#### Material for the task
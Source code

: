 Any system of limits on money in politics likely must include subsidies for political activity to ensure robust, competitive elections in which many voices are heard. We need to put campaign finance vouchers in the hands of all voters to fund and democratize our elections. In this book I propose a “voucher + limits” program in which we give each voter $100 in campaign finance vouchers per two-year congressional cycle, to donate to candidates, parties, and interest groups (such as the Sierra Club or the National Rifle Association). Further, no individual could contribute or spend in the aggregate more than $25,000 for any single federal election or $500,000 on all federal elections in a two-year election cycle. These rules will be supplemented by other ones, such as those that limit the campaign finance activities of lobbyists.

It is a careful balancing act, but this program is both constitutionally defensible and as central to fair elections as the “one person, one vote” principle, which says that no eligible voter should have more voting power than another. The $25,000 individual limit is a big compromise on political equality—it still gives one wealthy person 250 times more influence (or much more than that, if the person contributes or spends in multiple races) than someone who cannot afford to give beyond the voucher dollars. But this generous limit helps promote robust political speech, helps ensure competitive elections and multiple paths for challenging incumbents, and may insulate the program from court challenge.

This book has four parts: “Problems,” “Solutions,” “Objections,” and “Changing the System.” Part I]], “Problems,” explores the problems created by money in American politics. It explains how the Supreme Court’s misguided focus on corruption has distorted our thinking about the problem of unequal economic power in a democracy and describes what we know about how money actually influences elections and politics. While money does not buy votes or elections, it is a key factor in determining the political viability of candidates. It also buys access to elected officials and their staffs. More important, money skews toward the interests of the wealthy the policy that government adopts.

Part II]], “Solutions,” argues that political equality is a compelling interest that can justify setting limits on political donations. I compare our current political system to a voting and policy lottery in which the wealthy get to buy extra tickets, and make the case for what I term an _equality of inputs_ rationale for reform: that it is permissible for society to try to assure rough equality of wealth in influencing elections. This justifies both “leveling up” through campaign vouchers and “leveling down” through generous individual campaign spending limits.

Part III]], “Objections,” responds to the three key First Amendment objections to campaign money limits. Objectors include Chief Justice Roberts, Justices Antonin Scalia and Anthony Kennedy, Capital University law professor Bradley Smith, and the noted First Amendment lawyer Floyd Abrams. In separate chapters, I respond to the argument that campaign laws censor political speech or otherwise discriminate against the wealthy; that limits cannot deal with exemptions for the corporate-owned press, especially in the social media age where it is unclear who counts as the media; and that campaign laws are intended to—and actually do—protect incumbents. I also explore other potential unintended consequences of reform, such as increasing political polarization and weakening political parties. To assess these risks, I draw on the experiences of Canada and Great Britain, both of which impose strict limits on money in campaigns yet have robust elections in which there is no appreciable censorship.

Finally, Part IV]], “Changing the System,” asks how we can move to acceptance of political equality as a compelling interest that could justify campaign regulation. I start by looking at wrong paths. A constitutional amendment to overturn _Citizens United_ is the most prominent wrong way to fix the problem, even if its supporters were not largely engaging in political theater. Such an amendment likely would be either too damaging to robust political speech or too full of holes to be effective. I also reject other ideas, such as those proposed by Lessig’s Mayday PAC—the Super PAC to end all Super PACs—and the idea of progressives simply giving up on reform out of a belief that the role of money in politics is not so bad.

#### What is needed
Repeat verbatim the opening run of entries, ending with the line that contains "activities of lobbyists.".

#### Answer section
Source code

: Any system of limits on money in politics likely must include subsidies for political activity to ensure robust, competitive elections in which many voices are heard. We need to put campaign finance vouchers in the hands of all voters to fund and democratize our elections. In this book I propose a “voucher + limits” program in which we give each voter $100 in campaign finance vouchers per two-year congressional cycle, to donate to candidates, parties, and interest groups (such as the Sierra Club or the National Rifle Association). Further, no individual could contribute or spend in the aggregate more than $25,000 for any single federal election or $500,000 on all federal elections in a two-year election cycle. These rules will be supplemented by other ones, such as those that limit the campaign finance activities of lobbyists.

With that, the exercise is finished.